Хогг оглядывал нас, и глаза его сверкали презрением и жалостью. Мы не имеем права, произносил он торжественным тоном. Подобное отношение, подобный взгляд были глубоко и в корне нефилософичны. И вот здесь-то и появились мы — оценщики убытков. Нам выпала жизненно важная роль: мы стали теми людьми, кто напоминал всем остальным, что в этом мире нет ничего абсолютно надежного, мы стали жульническим элементом, фактором нестабильности в нарочито стабильном мире страхования. «Я застрахован — значит, можно успокоиться», — так мы любим рассуждать. Ничего подобного, говорил Хогг и тряс своим бледным пальцем. Когда мы оцениваем убытки, перед нами встает философский долг. Проводя свои расследования, мы подрываем и отвергаем все льстивые обещания вознаграждения. Мы осуществляем, на свой скромный лад, один из великих и непреклонных жизненных принципов: ничто не бывает надежным, ничто не бывает безопасным, ничто не свободно от риска, ничто не возмещается сполна. Ничто не вечно. Это благородное призвание, говорил он, — выходить к миру и выполнять свой долг.

Книга преображения

Оказалось, что Приддионз-Фарм в Монкен-Хадли — внушительных размеров вилла 1920-х годов, выстроенная из кирпича с примесью булыжника, украшенная декоративными элементами фахверка и шпилеобразными псевдоелизаветинскими дымоходами. Дом стоял посреди большого сада с лужайками, разбитыми на нескольких уровнях; от дома открывался вид на площадку для гольфа, на Грейт-Норт-роуд и на далекие крыши Хай-Барнета. И хотя Монкен-Хадли еще был частичкой огромного города, приютившейся на его северной окраине, — Лоримеру он показался игрушечной деревенькой: сельская зелень, суровый храм из тесаного камня — церковь Святой Девы Марии, — и почтенного вида и возраста особняк.

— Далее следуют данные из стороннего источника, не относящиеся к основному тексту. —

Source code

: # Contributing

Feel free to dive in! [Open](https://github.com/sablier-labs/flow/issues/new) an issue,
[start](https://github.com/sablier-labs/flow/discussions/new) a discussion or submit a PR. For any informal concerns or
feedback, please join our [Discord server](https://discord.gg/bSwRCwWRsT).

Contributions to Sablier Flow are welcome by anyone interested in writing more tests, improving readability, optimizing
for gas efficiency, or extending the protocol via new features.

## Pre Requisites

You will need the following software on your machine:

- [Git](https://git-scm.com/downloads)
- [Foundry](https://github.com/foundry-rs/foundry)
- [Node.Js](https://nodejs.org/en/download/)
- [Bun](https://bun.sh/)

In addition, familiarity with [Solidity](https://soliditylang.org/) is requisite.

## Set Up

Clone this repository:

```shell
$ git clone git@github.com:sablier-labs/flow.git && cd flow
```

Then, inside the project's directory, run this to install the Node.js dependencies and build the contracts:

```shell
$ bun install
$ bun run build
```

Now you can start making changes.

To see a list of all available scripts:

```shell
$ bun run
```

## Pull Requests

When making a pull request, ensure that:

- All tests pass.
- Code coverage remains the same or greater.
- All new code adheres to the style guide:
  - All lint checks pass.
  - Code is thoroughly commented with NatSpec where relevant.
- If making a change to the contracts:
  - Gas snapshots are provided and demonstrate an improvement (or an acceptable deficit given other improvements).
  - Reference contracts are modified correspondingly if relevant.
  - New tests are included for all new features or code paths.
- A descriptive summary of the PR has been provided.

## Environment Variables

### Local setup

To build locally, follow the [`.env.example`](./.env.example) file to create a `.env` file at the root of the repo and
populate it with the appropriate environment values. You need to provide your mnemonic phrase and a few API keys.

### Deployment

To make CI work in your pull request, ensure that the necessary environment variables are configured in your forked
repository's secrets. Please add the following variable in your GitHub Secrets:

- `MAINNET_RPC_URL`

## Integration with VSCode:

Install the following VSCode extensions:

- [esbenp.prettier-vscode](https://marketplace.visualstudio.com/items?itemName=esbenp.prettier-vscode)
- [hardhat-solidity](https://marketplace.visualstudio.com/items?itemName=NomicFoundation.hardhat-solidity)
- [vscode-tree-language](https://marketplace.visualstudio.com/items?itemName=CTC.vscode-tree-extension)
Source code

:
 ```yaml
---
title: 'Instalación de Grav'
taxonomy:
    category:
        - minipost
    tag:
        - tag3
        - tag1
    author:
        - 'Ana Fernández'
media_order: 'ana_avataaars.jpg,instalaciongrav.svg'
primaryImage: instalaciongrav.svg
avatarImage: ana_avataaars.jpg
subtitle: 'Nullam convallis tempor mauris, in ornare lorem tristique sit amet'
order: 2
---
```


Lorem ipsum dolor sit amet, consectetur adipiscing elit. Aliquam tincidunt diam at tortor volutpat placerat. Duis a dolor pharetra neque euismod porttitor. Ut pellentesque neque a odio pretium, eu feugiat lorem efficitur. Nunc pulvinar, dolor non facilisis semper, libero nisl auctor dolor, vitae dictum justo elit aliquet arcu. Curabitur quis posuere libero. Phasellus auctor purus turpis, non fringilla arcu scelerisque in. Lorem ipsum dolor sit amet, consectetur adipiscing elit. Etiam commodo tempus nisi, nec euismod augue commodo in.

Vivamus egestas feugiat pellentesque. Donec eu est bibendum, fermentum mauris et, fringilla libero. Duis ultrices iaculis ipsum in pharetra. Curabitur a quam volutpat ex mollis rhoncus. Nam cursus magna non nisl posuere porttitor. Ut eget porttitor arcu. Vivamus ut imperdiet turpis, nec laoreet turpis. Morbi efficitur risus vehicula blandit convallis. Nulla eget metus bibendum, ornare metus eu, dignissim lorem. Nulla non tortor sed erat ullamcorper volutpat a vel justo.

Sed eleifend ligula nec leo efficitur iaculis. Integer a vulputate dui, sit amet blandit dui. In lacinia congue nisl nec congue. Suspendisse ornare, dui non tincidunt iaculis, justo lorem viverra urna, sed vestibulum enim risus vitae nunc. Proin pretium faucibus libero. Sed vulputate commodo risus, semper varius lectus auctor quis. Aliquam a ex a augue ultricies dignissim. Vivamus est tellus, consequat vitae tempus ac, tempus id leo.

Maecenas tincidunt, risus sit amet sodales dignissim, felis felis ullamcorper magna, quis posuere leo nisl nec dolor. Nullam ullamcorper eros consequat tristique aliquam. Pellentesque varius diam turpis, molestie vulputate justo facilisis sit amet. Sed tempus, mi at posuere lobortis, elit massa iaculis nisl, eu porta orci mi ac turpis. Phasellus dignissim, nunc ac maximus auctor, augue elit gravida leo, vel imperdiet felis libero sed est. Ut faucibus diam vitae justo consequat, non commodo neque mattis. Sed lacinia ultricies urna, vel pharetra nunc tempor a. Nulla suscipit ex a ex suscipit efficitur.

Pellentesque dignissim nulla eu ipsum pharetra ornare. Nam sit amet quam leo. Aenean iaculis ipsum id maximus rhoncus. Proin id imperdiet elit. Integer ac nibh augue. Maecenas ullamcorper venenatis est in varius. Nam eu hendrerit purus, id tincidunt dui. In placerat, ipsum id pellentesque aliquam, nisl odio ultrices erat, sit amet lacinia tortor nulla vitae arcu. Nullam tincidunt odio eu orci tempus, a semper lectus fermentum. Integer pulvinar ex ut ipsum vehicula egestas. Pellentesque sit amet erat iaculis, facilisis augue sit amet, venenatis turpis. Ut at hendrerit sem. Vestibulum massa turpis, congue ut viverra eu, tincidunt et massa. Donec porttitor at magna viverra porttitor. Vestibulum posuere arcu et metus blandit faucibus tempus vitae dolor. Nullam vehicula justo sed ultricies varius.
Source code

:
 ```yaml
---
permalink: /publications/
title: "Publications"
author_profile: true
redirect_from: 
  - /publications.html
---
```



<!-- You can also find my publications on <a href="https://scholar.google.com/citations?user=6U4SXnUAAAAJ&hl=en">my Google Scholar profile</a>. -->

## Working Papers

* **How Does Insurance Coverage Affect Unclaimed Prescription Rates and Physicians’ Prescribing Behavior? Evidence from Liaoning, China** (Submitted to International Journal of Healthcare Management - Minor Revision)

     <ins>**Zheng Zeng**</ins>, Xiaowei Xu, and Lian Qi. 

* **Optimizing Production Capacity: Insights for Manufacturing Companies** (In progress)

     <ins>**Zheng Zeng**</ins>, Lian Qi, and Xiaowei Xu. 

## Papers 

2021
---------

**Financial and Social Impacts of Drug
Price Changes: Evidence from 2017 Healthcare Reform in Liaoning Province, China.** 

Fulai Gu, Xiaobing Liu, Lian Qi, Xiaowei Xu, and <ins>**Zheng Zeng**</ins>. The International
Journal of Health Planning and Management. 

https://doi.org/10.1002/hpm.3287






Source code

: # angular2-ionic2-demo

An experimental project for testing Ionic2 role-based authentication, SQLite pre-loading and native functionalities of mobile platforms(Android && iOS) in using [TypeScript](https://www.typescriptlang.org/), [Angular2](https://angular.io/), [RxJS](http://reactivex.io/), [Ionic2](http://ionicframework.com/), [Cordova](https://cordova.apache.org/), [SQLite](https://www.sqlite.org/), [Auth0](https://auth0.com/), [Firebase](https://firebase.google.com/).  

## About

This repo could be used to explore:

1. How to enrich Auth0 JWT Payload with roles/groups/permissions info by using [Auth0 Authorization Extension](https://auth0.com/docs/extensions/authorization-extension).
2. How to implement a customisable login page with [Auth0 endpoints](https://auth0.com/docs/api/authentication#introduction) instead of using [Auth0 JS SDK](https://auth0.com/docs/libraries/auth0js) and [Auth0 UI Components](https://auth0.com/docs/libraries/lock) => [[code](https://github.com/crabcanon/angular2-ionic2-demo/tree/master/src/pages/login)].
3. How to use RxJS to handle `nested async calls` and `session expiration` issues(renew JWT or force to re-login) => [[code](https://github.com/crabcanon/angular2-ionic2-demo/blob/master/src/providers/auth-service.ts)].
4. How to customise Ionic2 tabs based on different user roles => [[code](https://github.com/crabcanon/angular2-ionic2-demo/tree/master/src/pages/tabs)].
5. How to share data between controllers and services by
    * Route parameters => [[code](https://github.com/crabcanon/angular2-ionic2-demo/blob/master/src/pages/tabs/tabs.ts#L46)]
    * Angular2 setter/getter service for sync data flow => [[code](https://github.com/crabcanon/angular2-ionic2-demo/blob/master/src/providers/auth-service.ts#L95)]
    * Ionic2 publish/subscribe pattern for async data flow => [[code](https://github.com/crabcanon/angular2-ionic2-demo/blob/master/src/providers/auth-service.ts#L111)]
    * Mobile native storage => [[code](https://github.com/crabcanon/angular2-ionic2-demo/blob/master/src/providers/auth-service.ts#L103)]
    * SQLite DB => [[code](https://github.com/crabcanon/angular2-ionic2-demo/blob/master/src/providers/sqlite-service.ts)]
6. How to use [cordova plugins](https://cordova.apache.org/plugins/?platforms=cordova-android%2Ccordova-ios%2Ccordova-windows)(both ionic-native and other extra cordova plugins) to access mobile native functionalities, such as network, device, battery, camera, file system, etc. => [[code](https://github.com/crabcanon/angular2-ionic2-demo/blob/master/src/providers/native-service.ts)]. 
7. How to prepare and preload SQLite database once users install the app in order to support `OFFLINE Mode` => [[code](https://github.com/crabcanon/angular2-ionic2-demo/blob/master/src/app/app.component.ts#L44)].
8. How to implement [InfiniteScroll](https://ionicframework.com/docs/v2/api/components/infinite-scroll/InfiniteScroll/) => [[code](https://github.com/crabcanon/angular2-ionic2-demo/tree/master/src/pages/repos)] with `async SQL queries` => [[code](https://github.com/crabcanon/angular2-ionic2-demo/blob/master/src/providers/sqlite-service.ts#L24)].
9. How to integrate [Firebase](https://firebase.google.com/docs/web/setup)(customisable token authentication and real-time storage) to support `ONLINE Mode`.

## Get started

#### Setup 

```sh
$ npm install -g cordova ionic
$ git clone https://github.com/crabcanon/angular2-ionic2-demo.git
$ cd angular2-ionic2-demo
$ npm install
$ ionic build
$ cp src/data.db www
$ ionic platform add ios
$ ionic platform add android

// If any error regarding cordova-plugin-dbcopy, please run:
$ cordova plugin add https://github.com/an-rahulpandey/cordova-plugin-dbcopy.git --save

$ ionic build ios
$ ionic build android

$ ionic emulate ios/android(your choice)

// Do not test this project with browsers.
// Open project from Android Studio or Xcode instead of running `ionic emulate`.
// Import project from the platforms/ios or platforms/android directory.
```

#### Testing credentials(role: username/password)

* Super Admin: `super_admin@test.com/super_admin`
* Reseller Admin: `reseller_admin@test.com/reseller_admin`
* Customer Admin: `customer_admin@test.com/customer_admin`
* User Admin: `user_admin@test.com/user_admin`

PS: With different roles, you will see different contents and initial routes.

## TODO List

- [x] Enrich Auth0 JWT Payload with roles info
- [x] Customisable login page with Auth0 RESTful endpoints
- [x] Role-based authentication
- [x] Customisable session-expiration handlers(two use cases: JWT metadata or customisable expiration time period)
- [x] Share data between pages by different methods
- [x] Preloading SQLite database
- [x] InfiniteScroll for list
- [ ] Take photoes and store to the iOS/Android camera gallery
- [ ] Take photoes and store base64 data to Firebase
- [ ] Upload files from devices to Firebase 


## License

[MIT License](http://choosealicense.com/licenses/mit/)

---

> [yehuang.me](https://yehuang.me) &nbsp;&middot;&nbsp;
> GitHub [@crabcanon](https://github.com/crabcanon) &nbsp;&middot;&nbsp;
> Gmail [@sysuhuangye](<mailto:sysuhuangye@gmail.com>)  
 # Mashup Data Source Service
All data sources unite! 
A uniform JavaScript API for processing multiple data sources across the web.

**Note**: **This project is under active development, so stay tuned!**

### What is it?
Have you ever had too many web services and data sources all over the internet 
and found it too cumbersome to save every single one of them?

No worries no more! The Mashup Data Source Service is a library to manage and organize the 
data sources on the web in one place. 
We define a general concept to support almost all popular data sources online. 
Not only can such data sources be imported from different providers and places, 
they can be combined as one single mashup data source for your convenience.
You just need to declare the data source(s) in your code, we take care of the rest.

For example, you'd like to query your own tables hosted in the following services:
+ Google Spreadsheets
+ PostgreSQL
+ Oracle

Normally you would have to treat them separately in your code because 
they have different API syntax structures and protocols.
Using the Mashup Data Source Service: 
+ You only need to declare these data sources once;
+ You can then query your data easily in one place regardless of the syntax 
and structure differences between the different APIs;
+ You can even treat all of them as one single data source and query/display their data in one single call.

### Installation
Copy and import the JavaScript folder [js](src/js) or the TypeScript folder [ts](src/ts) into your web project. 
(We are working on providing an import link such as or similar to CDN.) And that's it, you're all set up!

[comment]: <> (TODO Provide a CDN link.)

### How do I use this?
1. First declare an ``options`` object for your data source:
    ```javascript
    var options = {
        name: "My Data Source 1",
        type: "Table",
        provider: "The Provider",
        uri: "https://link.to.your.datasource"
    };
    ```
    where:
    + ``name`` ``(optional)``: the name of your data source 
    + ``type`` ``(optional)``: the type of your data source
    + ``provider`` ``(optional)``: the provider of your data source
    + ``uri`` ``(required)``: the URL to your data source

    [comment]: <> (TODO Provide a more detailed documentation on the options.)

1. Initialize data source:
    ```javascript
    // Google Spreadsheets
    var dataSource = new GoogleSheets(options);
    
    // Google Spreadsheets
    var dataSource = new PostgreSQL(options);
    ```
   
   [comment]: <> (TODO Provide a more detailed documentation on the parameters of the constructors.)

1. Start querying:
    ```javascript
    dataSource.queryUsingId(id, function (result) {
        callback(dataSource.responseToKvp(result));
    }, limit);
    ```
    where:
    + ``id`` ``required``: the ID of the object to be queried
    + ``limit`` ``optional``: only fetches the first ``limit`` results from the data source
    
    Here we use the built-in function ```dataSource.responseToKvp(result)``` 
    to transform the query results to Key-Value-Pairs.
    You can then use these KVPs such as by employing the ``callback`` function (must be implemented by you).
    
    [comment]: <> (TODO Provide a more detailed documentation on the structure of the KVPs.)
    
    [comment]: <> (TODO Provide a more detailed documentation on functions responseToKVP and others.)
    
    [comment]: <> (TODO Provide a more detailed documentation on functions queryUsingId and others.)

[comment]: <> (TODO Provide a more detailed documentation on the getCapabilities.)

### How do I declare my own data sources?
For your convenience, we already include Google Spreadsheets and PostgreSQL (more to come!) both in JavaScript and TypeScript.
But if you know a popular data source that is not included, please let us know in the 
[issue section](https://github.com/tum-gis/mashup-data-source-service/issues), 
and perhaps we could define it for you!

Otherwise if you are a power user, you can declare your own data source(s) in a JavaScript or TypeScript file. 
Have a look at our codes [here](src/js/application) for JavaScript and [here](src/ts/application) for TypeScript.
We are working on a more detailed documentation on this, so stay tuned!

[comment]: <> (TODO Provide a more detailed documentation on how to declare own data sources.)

Приддионз-Фарм частично закрывали со стороны дороги густые кусты лавра и рододендрона, а рядом росли разнообразные деревья — кедр, каштан, клен, чилийская араукария и плакучий ясень, разбросанные в строго продуманном порядке по травянистым лужайкам и наверняка высаженные здесь когда-то тем самым богачом, на чьи деньги и был выстроен дом.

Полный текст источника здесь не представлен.